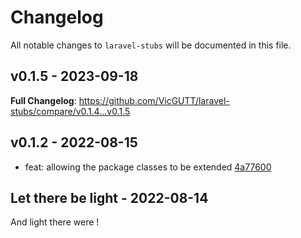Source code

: # Changelog

All notable changes to `laravel-stubs` will be documented in this file.

## v0.1.5 - 2023-09-18

**Full Changelog**: https://github.com/VicGUTT/laravel-stubs/compare/v0.1.4...v0.1.5

## v0.1.2 - 2022-08-15

- feat: allowing the package classes to be extended [4a77600](https://github.com/VicGUTT/laravel-stubs/commit/4a7760075356423e9495b4b097ff139d7c92242b)

## Let there be light - 2022-08-14

And light there were !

----------

## TASK STATEMENT
Print the whole listing exactly, please, and keep any images out of it.

## ANSWER AREA
Source code

: # Changelog

All notable changes to `laravel-stubs` will be documented in this file.

## v0.1.5 - 2023-09-18

**Full Changelog**: https://github.com/VicGUTT/laravel-stubs/compare/v0.1.4...v0.1.5

## v0.1.2 - 2022-08-15

- feat: allowing the package classes to be extended [4a77600](https://github.com/VicGUTT/laravel-stubs/commit/4a7760075356423e9495b4b097ff139d7c92242b)

## Let there be light - 2022-08-14

And light there were !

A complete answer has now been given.